4) Condamnez-vous sans ambiguïté l'obligation de mentionner l'origine sur l'étiquette et pensez-vous qu'une telle mesure soit une forme de protectionnisme ? Dans la négative, pourquoi ?

5) Le cas échéant, entreprendrez-vous des démarches juridiques pour vous opposer aux règles annoncées quant à l'indication de l'origine, celles-ci étant contraires à la libre circulation des biens, pierre angulaire de l'Union européenne ?

6) Savez-vous si d'autres États membres de l'Union européenne souhaitent recourir à ces règles relatives à l'indication de l'origine sur les étiquettes ? Mon information selon laquelle le Portugal, l'Italie et la Lituanie seraient demandeurs est-elle exacte ? Pouvez-vous détailler votre réponse et préciser très concrètement le lieu, le calendrier et le contenu des mesures envisagées par ces pays, et ce que vous comptez faire pour faire obstacle à cette forme de protectionnisme ?

7) Êtes-vous disposé à mettre la question du « gastro-nationalisme » à l'ordre du jour du Conseil de l'Union européenne et de la prochaine concertation avec les ministres européens de l'Agriculture ? Dans l'affirmative, pouvez-vous préciser votre réponse ? Dans la négative, pourquoi ?

Réponse reçue le 24 juillet 2017 :

1.      La Belgique s’est toujours opposée à une réglementation étendue en matière d’indication de l’origine pour les denrées alimentaires et certainement à des mesures nationales qui impliquent une indication de l’origine en raison de leur impact sur le marché intérieur et parce que l’industrie alimentaire belge pourrait dès lors être placée dans une position concurrentielle défavorable en tant que secteur économique orienté vers l’exportation. 

Suite à l’annonce faite par les autorités françaises des règles d’étiquetage obligatoire de l’origine pour le lait et la viande utilisés comme ingrédients dans les aliments, le ministre de l’Agriculture, Monsieur Willy Borsus ainsi que son collègue luxembourgeois, ont encore répété ce point de vue dans une lettre commune à la Commission.   

2.      Le décret français, qui présente les mesures applicables comme un projet pilote d’une durée limitée, mentionne que la réglementation n’est pas applicable aux produits qui sont légalement fabriqués et étiquetés dans les autres Etats membres de l’Union européenne (UE).  Dans la pratique, on constaterait toutefois déjà que les distributeurs français demandent aussi aux fournisseurs situés dans d’autres Etats membres d’étiqueter leurs produits conformément à ce qui est prévu dans le décret.
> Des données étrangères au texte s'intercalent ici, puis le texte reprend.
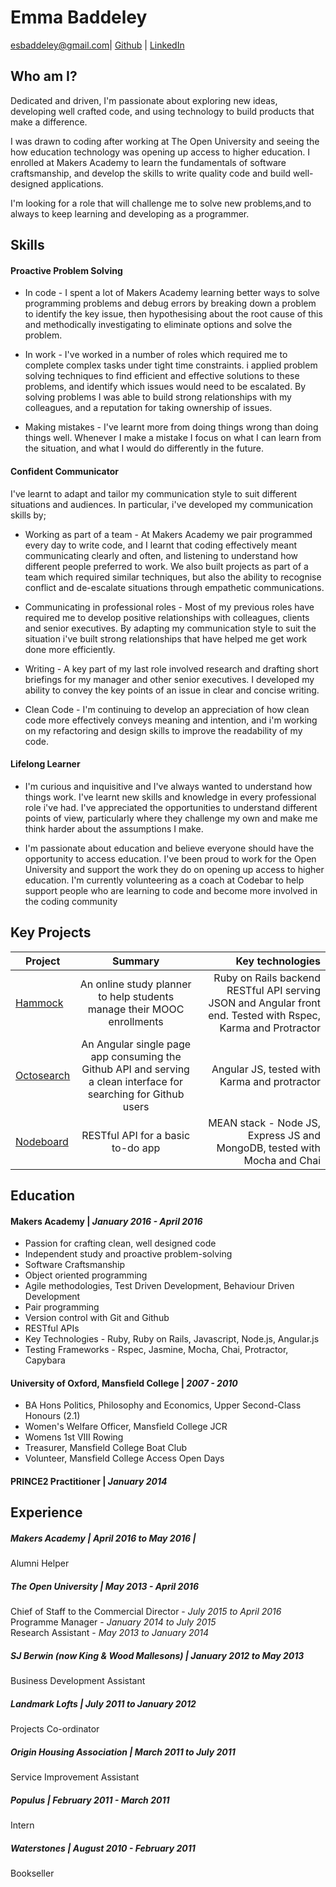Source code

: # Emma Baddeley

esbaddeley@gmail.com| [Github](https://github.com/esbaddeley) | [LinkedIn](https://uk.linkedin.com/pub/emma-baddeley/22/26a/139)
## Who am I?

Dedicated and driven, I'm passionate about exploring new ideas, developing well crafted code, and using technology to build products that make a difference.

I was drawn to coding after working at The Open University and seeing the how education technology was opening up access to higher education. I enrolled at Makers Academy to learn the fundamentals of software craftsmanship, and develop the skills to write quality code and build well-designed applications.

I'm looking for a role that will challenge me to solve new problems,and to always to keep learning and developing as a programmer.


## Skills

####  Proactive Problem Solving

- In code - I spent a lot of Makers Academy learning better ways to solve programming problems and debug errors by breaking down a problem to identify the key issue, then hypothesising about the root cause of this and methodically investigating to eliminate options and solve the problem.

- In work - I've worked in a number of roles which required me to complete complex tasks under tight time constraints. i applied problem solving techniques to find efficient and effective solutions to these problems, and identify which issues would need to be escalated. By solving problems I was able to build strong relationships with my colleagues, and a reputation for taking ownership of issues.

- Making mistakes - I've learnt more from doing things wrong than doing things well. Whenever I make a mistake I focus on what I can learn from the situation, and what I would do differently in the future.


#### Confident Communicator

I've learnt to adapt and tailor my communication style to suit different situations and audiences. In particular, i've developed my communication skills by;

- Working as part of a team - At Makers Academy we pair programmed every day to write code, and I learnt that coding effectively meant communicating clearly and often, and listening to understand how different people preferred to work. We also built projects as part of a team which required similar techniques, but also the ability to recognise conflict and de-escalate situations through empathetic communications.

- Communicating in professional roles - Most of my previous roles have required me to develop positive relationships with colleagues, clients and senior executives. By adapting my communication style to suit the situation i've built strong relationships that have helped me get work done more efficiently.

- Writing - A key part of my last role involved research and drafting short briefings for my manager and other senior executives. I developed my ability to convey the key points of an issue in clear and concise writing.

- Clean Code - I'm continuing to develop an appreciation of how clean code more effectively conveys meaning and intention, and i'm working on my refactoring and design skills to improve the readability of my code.


#### Lifelong Learner

- I'm curious and inquisitive and I've always wanted to understand how things work. I've learnt new skills and knowledge in every professional role i've had. I've appreciated the opportunities to understand different points of view, particularly where they challenge my own and make me think harder about the assumptions I make.

- I'm passionate about education and believe everyone should have the opportunity to access education. I've been proud to work for the Open University and support the work they do on opening up access to higher education. I'm currently volunteering as a coach at Codebar to help support people who are learning to code and become more involved in the coding community

## Key Projects


| Project        | Summary          | Key technologies |
| ------------- |:-------------:| -----:|
| [Hammock](https://github.com/esbaddeley/hammockapp)      | An online study planner to help students manage their MOOC enrollments | Ruby on Rails backend RESTful API serving JSON and Angular front end. Tested with Rspec, Karma and Protractor |
| [Octosearch](https://github.com/esbaddeley/octo-search)      | An Angular single page app consuming the Github API and serving a clean interface for searching for Github users       |   Angular JS, tested with Karma and protractor |
| [Nodeboard](https://github.com/esbaddeley/nodeboard) | RESTful API for a basic to-do app | MEAN stack - Node JS, Express JS and MongoDB, tested with Mocha and Chai |


## Education

#### Makers Academy | *January 2016 - April 2016*

- Passion for crafting clean, well designed code
- Independent study and proactive problem-solving
- Software Craftsmanship
- Object­ oriented programming
- Agile methodologies, Test Driven Development, Behaviour Driven Development
- Pair programming
- Version control with Git and Github
- RESTful APIs
- Key Technologies - Ruby, Ruby on Rails, Javascript, Node.js, Angular.js
- Testing Frameworks - Rspec, Jasmine, Mocha, Chai, Protractor, Capybara

#### University of Oxford, Mansfield College | *2007 - 2010*


- BA Hons Politics, Philosophy and Economics, Upper Second-Class Honours (2.1)
- Women's Welfare Officer, Mansfield College JCR
- Womens 1st VIII Rowing
- Treasurer, Mansfield College Boat Club
- Volunteer, Mansfield College Access Open Days

#### PRINCE2 Practitioner |  *January 2014*

## Experience

##### Makers Academy | *April 2016 to May 2016* | <br>
Alumni Helper

##### The Open University | *May 2013 - April 2016* <br>
Chief of Staff to the Commercial Director - *July 2015 to April 2016* <br>
Programme Manager - *January 2014 to July 2015* <br>
Research Assistant - *May 2013 to January 2014*

##### SJ Berwin (now King & Wood Mallesons) | *January 2012 to May 2013* <br>
Business Development Assistant

##### Landmark Lofts | *July 2011 to January 2012* <br>
Projects Co-ordinator

##### Origin Housing Association | *March 2011 to July 2011* <br>
Service Improvement Assistant

##### Populus | *February 2011 - March 2011* <br>
Intern

##### Waterstones | *August 2010 - February 2011* <br>      
Bookseller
Le décret, qui est d’application jusqu’au 31 décembre 2018, prévoit un rapport concernant l’application des mesures et sa transmission à la Commission avant fin 2018.

Il est très probable que les mesures françaises aient un impact sur les possibilités d’exportation et les parts de marché des secteurs belges concernés. Les secteurs élaborent actuellement eux-mêmes un monitoring qui doit évaluer cet impact. Mes services suivent l’évolution de cette initiative. 

3.      La problématique de l’indication de l’origine fait déjà l’objet de concertation avec les secteurs depuis longtemps. La concertation avec les régions relève des compétences de mon collègue, le Ministre de l’Agriculture, Willy Borsus. 

4.      Le principe de l’indication du pays d’origine ou du lieu de provenance pour les denrées alimentaires figure déjà depuis longtemps dans la réglementation de l’UE. Jusqu’à l’entrée en application du règlement (UE) n° 1169/2011 du Parlement européen et du Conseil du 25 octobre 2011 concernant l’information des  consommateurs sur les denrées alimentaires le 13 décembre 2014, cette indication ne devait toutefois figurer sur l’emballage que dans le cas où l’absence de cette information aurait pu induire le consommateur en erreur. Ceci est un principe accepté mondialement, y compris en Belgique. Avec le règlement précité (UE) n° 1169/2011, une nouvelle étape a été franchie. Les règles en question ont été étendues et renforcées, ce qui en Belgique n’a pas été perçu favorablement de manière unanime. Il en est ressorti toutefois une réglementation harmonisée qui est d’application dans toute l’Union européenne. Des mesures nationales qui sont introduites dans ce contexte et qui vont encore plus loin que les règles européennes mettent en danger le fonctionnement du marché intérieur et peuvent de facto aboutir à du protectionnisme, ce qui est défavorable pour les secteurs belges concernés dont une grande partie de leurs débouchés est orientée vers le marché européen. Je ne suis donc pas en faveur de telles mesures et je les désapprouve fermement.  

5.      En concertation avec le ministre Borsus, je veux examiner les possibilités d’agir contre des mesures pareilles. 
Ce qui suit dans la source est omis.